Report the count of lines holding "temporalToHWCPlainDateWeek" in the records, with no other words.

[Data extracted from a collection]
-------

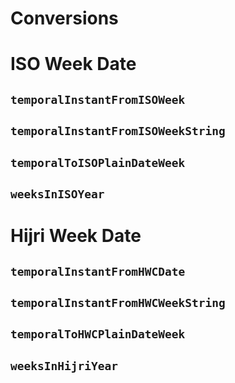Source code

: <script setup>
import PropertiesDefinition from "../components/PropertiesDefinitions.vue"
</script>

# Conversions

# ISO Week Date

## `temporalInstantFromISOWeek`

<PropertiesDefinition property="temporalInstantFromISOWeek(
  year: number,
  week: number,
  day: number = MIN_DAY,
  weekStartDay = ISOWeekDays.Monday,
  reference?: {
    referenceTime?: Temporal.PlainDateTime | Temporal.ZonedDateTime | Temporal.PlainTime
    referenceTimezone?: Temporal.TimeZoneLike
  },
): Temporal.Instant" />

## `temporalInstantFromISOWeekString`

<PropertiesDefinition property="temporalInstantFromISOWeekString(isoWeekDate: string, reference?: {
  referenceTime?: Temporal.PlainDateTime | Temporal.ZonedDateTime | Temporal.PlainTime
  referenceTimezone?: Temporal.TimeZoneLike
}): Temporal.Instant" />


## `temporalToISOPlainDateWeek`

<PropertiesDefinition property="temporalToISOPlainDateWeek(
  date: Temporal.ZonedDateTime | Temporal.PlainDate | Temporal.PlainDateTime,
  weekStartDay = ISOWeekDays.Monday,
): PlainWeekDate" />

## `weeksInISOYear`

<PropertiesDefinition property="weeksInISOYear(year: number, weekStartDay = ISOWeekDays.Monday): number" />

# Hijri Week Date

## `temporalInstantFromHWCDate`

<PropertiesDefinition property="temporalInstantFromHWCDate(
  yearOfWeek: number,
  weekOfYear: number,
  dayOfWeek: number = MIN_DAY,
  calendar: SupportedHijriCalendars = 'islamic-umalqura',
  weekStartDay = HWCWeekDays.Saturday,
  reference?: {
    referenceTime?: Temporal.PlainDateTime | Temporal.ZonedDateTime | Temporal.PlainTime
    referenceTimezone?: Temporal.TimeZoneLike
  },
): Temporal.Instant" />

## `temporalInstantFromHWCWeekString`

<PropertiesDefinition property="temporalInstantFromHWCWeekString(isoWeekDate: string, reference?: {
  referenceTime?: Temporal.PlainDateTime | Temporal.ZonedDateTime | Temporal.PlainTime
  referenceTimezone?: Temporal.TimeZoneLike
  referenceCalendar?: SupportedHijriCalendars
}): Temporal.Instant" />

## `temporalToHWCPlainDateWeek`

<PropertiesDefinition property="temporalToHWCPlainDateWeek(
  date: Temporal.ZonedDateTime | Temporal.PlainDate | Temporal.PlainDateTime,
  weekStartDay = HWCWeekDays.Saturday,
): PlainWeekDate" />

## `weeksInHijriYear`

<PropertiesDefinition property="weeksInHijriYear(year: number, calendar: SupportedHijriCalendars = 'islamic-umalqura', weekStartDay = HWCWeekDays.Saturday): number" />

-------

__Reply__:
2